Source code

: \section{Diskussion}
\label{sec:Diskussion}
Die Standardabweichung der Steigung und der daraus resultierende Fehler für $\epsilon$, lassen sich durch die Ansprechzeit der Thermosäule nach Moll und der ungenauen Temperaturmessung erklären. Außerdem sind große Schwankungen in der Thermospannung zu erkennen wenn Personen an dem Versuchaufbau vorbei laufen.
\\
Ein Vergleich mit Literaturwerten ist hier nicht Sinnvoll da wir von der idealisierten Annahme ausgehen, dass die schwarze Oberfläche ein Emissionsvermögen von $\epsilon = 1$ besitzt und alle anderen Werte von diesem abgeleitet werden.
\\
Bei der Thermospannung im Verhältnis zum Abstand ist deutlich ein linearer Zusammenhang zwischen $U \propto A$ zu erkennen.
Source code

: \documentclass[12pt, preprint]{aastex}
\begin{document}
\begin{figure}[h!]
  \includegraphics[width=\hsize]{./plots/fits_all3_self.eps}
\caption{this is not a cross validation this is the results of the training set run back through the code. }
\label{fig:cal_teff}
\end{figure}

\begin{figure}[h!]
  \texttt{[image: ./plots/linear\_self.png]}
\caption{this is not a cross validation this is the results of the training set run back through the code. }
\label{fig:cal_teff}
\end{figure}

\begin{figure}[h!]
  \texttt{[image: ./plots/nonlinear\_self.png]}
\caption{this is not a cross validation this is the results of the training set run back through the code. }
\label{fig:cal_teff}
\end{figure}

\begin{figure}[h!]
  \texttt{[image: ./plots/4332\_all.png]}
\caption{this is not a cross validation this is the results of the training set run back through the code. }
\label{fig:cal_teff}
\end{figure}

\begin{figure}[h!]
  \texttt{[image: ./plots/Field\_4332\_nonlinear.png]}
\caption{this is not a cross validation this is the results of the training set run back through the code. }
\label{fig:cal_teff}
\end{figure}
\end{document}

___

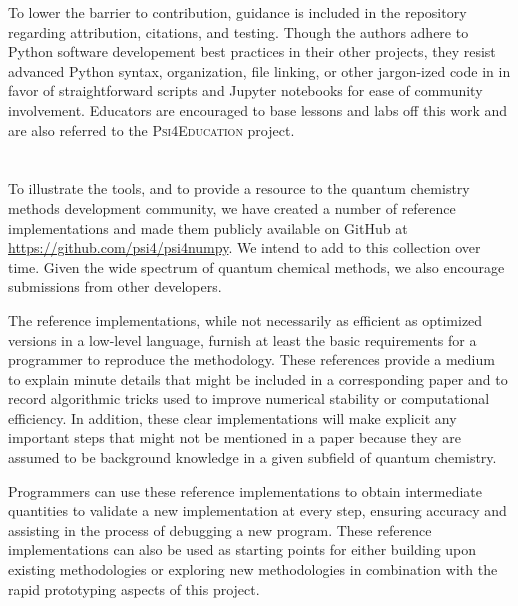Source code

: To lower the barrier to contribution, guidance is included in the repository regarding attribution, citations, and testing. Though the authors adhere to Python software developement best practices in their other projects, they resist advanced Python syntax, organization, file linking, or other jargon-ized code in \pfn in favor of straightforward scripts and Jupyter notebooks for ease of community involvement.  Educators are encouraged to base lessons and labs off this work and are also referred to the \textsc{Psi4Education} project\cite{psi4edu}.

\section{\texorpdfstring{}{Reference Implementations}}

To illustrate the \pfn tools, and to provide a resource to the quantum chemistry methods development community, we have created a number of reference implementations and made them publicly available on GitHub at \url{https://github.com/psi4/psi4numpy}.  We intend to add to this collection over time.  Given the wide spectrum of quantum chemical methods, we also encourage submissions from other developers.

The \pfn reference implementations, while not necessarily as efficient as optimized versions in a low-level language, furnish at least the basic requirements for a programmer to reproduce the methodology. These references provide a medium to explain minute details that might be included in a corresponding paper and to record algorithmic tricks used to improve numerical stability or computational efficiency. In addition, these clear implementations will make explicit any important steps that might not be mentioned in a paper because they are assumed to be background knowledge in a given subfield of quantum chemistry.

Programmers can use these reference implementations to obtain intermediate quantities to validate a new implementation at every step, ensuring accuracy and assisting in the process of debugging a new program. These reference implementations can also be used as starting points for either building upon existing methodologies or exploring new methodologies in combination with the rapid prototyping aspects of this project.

___

Assigned task =>
Find each line above that contains "erkennen", and copy those lines.

Task result =>
Die Standardabweichung der Steigung und der daraus resultierende Fehler für $\epsilon$, lassen sich durch die Ansprechzeit der Thermosäule nach Moll und der ungenauen Temperaturmessung erklären. Außerdem sind große Schwankungen in der Thermospannung zu erkennen wenn Personen an dem Versuchaufbau vorbei laufen.
Bei der Thermospannung im Verhältnis zum Abstand ist deutlich ein linearer Zusammenhang zwischen $U \propto A$ zu erkennen.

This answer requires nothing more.